ACTIVITY:
Every line from the one containing "et un fichier" to the one containing "vérifie la chaîne" in the records below, both included, must be set down exactly, and no other line.

MATERIAL FOR THIS EXERCISE:

-*-*-

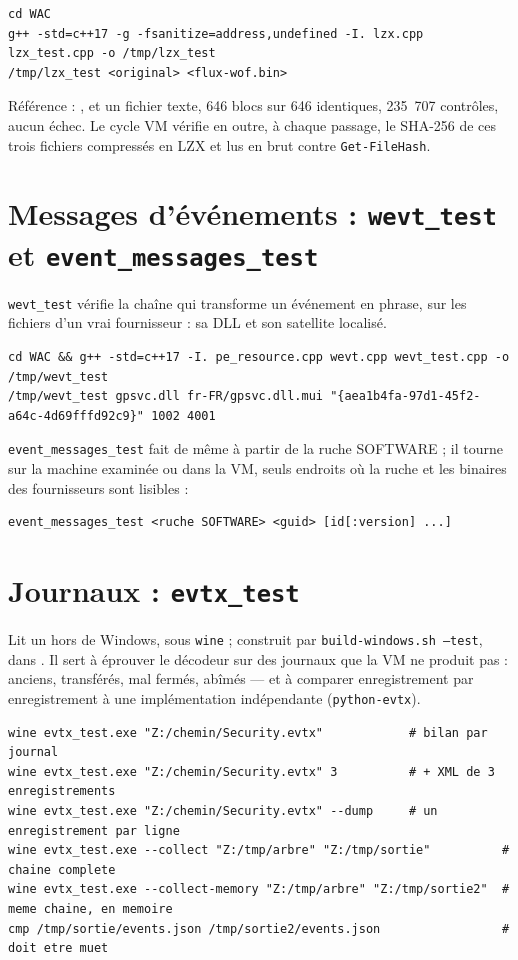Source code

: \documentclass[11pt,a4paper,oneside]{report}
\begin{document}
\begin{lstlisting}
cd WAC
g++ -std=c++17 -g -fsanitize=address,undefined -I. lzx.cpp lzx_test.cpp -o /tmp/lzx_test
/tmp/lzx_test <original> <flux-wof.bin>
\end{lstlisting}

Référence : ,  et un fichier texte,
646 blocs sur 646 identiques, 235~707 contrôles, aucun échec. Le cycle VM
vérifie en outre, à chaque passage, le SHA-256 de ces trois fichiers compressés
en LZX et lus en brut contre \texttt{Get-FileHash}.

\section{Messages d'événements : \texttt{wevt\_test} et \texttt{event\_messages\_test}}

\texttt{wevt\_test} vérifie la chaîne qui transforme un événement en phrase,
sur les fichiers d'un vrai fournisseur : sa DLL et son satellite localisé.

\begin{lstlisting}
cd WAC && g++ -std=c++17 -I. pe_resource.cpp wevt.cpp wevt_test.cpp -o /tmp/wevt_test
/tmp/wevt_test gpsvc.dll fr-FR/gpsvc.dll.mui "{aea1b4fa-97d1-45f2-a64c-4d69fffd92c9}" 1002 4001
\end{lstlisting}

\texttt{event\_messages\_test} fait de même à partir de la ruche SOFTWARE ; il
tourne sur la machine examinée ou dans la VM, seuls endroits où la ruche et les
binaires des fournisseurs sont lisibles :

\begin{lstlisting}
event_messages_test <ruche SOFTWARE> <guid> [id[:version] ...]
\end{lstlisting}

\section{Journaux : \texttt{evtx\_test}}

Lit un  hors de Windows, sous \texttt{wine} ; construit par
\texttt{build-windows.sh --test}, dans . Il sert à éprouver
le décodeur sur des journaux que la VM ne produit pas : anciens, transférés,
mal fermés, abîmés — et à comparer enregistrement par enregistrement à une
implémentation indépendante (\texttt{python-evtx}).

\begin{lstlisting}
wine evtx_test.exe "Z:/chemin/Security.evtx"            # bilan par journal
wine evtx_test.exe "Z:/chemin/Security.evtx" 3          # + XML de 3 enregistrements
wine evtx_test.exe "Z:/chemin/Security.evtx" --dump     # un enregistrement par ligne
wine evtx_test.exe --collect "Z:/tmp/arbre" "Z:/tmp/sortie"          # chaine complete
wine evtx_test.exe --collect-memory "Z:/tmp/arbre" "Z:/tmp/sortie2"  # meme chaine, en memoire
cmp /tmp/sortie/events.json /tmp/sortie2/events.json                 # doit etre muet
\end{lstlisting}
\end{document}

-*-*-

RESPONSE AREA:
Référence : ,  et un fichier texte,
646 blocs sur 646 identiques, 235~707 contrôles, aucun échec. Le cycle VM
vérifie en outre, à chaque passage, le SHA-256 de ces trois fichiers compressés
en LZX et lus en brut contre \texttt{Get-FileHash}.

\section{Messages d'événements : \texttt{wevt\_test} et \texttt{event\_messages\_test}}

\texttt{wevt\_test} vérifie la chaîne qui transforme un événement en phrase,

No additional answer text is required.